Alaska, 1948: Basking in the sunspot cycle!

The good news is that the 10 meter band is wide open.  The bad news is that I have low power (100 watts) on 10 meters and no antenna.  Wait! Wait!  The good news is that my vertical antenna for the 40 meter band loads up swell on 10 meters.  And you can go around the world with low power on the ten meter band when it is open. All of a sudden, I get the feeling I have been here before!!!

In 1948 I was in the US Army Signal Corps, in Alaska and I got my ham radio license in April of that year.  I got the call KL7OO.   Since I was working at the Signal Corp Depot, I had access to all sorts of radio equipment. The station I put together had a Hallicrafters HT-9 transmitter and the receiver was a Hammarlund Super Pro .  This gave me about 100 watts into a long wire antenna.  The HT-9 was crystal controlled and used plug-in coils in little tin cans to change bands and frequency.

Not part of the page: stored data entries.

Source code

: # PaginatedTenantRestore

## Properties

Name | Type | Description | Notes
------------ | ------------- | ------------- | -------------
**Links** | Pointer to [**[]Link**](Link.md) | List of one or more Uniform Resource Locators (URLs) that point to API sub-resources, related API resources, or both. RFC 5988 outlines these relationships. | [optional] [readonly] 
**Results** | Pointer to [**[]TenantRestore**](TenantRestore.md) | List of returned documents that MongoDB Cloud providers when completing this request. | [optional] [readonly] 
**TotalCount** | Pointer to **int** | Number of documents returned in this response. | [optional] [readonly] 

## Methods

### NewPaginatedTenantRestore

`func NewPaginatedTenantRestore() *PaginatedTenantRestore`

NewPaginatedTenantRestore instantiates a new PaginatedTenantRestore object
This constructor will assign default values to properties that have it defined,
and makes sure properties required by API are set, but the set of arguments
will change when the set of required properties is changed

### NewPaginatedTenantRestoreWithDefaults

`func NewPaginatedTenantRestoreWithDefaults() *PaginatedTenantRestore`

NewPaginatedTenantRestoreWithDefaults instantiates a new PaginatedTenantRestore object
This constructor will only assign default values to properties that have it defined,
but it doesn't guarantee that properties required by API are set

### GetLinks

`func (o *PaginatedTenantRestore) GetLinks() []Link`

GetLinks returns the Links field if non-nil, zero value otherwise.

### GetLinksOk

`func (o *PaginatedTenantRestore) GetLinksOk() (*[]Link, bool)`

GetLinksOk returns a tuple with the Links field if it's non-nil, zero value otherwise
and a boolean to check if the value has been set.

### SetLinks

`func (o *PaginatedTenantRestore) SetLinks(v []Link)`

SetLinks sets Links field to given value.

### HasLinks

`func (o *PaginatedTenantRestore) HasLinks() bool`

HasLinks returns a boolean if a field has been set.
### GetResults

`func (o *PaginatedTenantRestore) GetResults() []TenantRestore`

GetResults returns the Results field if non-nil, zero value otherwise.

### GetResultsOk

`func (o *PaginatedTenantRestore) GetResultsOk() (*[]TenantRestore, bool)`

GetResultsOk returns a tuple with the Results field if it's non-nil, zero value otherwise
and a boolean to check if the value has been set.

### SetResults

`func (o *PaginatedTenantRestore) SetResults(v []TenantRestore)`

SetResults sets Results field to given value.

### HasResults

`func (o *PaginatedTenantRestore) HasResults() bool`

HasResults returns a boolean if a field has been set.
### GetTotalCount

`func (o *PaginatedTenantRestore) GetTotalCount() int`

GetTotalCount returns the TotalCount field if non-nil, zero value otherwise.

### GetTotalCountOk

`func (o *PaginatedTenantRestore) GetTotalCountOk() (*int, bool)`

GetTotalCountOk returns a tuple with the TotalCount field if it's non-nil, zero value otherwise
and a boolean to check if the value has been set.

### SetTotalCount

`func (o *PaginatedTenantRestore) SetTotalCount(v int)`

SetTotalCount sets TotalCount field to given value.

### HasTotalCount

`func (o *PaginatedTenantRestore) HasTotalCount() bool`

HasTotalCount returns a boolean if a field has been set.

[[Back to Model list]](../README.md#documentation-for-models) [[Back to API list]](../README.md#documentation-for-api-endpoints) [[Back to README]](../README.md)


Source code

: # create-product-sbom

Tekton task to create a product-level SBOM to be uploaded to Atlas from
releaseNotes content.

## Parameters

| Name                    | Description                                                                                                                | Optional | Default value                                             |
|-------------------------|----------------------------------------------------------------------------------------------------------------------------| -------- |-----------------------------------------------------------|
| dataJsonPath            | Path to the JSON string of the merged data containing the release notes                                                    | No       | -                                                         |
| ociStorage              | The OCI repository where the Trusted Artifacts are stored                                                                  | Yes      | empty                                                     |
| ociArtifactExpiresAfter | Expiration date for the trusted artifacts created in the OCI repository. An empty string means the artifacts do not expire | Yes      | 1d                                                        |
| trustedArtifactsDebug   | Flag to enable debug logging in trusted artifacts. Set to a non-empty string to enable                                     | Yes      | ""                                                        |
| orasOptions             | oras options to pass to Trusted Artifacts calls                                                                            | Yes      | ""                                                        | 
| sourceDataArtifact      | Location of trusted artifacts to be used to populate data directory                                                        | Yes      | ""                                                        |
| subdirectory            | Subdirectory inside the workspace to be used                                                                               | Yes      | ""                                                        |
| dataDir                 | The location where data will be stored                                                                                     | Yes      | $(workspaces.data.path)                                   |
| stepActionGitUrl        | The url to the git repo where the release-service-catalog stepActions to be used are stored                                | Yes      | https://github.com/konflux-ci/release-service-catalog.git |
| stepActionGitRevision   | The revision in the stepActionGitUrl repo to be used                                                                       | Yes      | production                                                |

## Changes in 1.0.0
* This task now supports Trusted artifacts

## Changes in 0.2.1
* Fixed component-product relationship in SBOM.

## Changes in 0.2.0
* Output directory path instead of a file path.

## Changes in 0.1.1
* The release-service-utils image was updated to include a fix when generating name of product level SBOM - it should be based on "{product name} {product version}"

I started my ham radio activity on 40 meters CW and worked stations all over the Pacific and Asia.  That winter I found that on the 10 meter band I could reach New York City almost any day of the week.  I  talked with NYC hams and had them phone my mother, in Brooklyn.  I thought that ham radio would always be like this!

Well, the eleven year sunspot cycle was at a peak when I was in Alaska and a few years later it was at a minimum.  The 10 meter band was absolutely dead for about five years.  And so it has been over the years — hot, dead, hot, dead.  Then, last cycle the old man sun pulled out another card; a double minimum.  Year after year there were no sunspots at all.  10 meters was dead and dead and dead.

So, now the good news is that the sunspots are back and 10 meters is showing some life.  A few days ago I worked into Russia, Ukraine,  Andorra, Croatia and a mess of Europeans.  Happy days are here again!!!